We gave little thought that night to the busy years that had gone rushing by us because we still had our starry notions. And spending the end of the first decade of the millennium with the extended family was a treat that all in the world would devoutly wish. Though many who came were friends, the operative thing was they were all family: from New York, London, Zurich, Washington, Bombay, Ahmedabad and of course locally in Goa. It was a global celebration in a village that does not even appear in any map of this haven.
Arriving here on December 29 on an afternoon flight on our favorite IndiGo Airlines, we drove straight home and landed up at our favorite Cavala restaurant and rocked for many hours to the band Abracadabra into the wee hours of the night. There was this little girl Jessica, not even 10 years old, who jived with her father to the old time rock and roll. She was so good, I asked for her autograph, which she shyly wrote on a coaster. I will treasure forever despite the fact I may never see her again.
Tell me: how can you beat this anywhere else in nerve-wracking India? Is it any wonder that I believed it when a guy, who runs a beach shack in Morjim in the northern part of Goa, told me that nearly 250,000 people were expected in Goa on December 31? For the record, the population of Goa is just 1.5 million.
Goa lives and dies on tourism. This year because of the bad weather in Europe (few Americans come), many charter flights were canceled. The slack has been taken up by free-spending Indians. As such, the Goan tourism infrastructure that is geared to low-level European tourists is trying to adjust to domestic tourists, who demand what they can get in Thailand or Malaysia.

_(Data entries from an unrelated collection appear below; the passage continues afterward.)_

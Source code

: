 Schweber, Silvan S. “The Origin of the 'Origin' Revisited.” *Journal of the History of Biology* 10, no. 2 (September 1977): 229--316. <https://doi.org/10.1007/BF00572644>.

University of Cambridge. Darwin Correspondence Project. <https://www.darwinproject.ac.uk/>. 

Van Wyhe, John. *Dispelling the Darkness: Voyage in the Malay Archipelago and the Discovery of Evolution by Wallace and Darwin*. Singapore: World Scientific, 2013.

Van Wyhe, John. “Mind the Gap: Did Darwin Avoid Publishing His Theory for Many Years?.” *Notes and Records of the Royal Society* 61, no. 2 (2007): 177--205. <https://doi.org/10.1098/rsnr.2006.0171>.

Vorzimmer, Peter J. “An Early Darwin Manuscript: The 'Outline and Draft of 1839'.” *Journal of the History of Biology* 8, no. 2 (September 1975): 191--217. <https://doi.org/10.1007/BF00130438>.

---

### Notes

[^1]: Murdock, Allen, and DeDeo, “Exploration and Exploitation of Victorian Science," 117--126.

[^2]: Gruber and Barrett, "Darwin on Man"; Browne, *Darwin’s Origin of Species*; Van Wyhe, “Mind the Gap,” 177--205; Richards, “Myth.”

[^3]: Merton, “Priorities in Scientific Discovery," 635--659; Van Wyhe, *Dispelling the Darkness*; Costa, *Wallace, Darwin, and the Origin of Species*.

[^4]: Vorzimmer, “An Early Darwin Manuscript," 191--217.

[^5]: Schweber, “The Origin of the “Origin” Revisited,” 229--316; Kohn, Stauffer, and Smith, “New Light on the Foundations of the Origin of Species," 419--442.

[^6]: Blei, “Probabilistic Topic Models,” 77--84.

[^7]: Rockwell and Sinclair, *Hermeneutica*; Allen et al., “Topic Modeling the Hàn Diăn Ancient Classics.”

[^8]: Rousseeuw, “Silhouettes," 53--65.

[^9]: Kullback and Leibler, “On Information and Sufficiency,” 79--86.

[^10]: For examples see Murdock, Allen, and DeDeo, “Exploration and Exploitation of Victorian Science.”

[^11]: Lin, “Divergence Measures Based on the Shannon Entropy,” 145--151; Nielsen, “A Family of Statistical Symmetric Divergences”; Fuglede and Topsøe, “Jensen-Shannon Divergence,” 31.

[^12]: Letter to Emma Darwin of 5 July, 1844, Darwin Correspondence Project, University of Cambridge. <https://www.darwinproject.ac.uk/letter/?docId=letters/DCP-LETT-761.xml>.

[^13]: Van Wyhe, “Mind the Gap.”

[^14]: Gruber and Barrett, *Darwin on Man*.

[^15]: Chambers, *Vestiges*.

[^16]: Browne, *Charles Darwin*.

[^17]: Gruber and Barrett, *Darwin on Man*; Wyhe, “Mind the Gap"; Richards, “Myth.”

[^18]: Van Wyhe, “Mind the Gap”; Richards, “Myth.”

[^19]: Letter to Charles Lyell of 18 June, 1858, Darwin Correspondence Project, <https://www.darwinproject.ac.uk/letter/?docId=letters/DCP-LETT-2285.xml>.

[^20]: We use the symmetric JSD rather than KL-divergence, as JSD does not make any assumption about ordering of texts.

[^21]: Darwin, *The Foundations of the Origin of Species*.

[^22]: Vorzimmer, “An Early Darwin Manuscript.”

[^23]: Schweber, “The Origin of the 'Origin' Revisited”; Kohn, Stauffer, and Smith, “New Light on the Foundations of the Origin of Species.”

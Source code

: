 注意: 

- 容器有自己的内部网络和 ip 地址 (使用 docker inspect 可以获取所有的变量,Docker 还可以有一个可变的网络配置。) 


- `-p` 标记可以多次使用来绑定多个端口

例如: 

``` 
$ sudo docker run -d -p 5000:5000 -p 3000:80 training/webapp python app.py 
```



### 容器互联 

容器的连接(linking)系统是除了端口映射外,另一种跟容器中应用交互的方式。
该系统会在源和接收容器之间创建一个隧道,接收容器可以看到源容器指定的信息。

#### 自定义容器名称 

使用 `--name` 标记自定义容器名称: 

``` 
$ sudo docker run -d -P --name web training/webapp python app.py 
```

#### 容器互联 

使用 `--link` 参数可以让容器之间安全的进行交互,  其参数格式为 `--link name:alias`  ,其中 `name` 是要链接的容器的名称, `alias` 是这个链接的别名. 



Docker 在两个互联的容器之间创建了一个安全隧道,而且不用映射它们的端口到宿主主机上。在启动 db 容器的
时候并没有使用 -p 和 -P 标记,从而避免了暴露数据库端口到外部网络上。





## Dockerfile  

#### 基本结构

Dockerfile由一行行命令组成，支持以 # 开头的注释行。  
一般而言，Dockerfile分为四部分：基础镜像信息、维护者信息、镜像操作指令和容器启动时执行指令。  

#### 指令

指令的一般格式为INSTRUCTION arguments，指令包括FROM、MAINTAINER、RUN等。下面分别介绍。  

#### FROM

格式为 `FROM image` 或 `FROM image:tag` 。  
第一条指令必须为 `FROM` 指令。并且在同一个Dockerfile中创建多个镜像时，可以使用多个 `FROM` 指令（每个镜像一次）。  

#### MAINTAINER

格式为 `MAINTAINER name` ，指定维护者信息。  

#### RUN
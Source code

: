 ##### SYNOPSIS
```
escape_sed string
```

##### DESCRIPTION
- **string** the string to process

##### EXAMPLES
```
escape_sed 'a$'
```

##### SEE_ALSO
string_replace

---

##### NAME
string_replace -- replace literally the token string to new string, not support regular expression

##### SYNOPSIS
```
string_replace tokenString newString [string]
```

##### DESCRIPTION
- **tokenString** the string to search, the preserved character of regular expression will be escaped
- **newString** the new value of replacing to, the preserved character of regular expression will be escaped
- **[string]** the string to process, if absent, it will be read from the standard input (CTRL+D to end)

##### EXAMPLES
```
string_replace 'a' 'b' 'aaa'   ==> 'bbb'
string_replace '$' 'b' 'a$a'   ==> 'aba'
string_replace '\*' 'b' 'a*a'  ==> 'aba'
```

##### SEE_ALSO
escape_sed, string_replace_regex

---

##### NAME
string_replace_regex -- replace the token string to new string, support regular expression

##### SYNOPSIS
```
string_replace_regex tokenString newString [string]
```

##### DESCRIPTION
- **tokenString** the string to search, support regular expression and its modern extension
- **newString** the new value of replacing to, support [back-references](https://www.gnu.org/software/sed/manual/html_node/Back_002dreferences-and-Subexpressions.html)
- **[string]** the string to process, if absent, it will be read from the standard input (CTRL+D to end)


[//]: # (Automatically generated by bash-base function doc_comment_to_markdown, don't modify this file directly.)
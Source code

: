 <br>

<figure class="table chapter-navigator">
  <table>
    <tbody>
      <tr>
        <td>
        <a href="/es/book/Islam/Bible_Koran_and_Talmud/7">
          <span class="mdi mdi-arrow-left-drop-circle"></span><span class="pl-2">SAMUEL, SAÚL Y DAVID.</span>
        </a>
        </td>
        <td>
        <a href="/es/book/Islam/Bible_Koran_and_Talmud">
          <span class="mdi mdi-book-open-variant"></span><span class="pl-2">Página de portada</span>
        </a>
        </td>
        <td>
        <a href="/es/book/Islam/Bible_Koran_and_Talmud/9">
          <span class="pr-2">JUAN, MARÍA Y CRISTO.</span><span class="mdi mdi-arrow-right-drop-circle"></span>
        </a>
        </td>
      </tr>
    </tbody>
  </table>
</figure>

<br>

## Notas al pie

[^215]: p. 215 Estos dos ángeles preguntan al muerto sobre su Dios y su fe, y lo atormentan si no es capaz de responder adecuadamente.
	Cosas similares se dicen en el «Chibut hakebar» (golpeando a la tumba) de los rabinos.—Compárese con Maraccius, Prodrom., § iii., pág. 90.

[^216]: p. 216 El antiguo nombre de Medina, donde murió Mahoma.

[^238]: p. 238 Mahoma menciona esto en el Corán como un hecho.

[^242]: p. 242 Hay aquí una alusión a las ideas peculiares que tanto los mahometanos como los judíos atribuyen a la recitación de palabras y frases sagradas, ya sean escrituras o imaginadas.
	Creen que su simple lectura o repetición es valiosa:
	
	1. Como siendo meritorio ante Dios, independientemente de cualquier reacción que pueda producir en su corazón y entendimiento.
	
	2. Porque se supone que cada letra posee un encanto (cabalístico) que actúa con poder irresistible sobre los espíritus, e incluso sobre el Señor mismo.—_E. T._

Local demand will improve infrastructure in Goa. In the end, as in America, domestic demand makes for a more egalitarian economy.
Indian tourists are known worldwide to be big spenders. You now see in Goa the big Indian brands like Fabindia and hotels like Vivanta and Fortune that cater to the new middle class. They are better and more professional than the cramped little resorts that cater to British truck drivers in Calangute or the illegal purple, green and yellow resorts for Russian mafia and drug dealers in Morjim. In the end, the growth of high-end domestic tourism may be the savior of this gorgeous haven. Again for the record, there is no McDonald’s outlet in Goa.
The fear in Goa is that domestic tourists will bring the Indian sickness to their home, spitting paan, urinating in public, driving rashly and recklessly. Also the new thrust of domestic tourism is a more affluent class of tourists. The question remains: are hippies and backpackers, dubious Israelis and Russians better than high-end Indians from Delhi, Bombay and Bangalore?
Meanwhile, as I sit in my verandah outside my bedroom in our house, annoyed at the buzz of crickets and cicadas late at night, I realize it is all an academic wonder for now. These problems are all about the beaches and the “happening” strips. I’m happy to stay in my house and imagine ours is a haven; to be with family is very heaven.
Love, indeed, is all you need. And the love of family and friends is a treasure.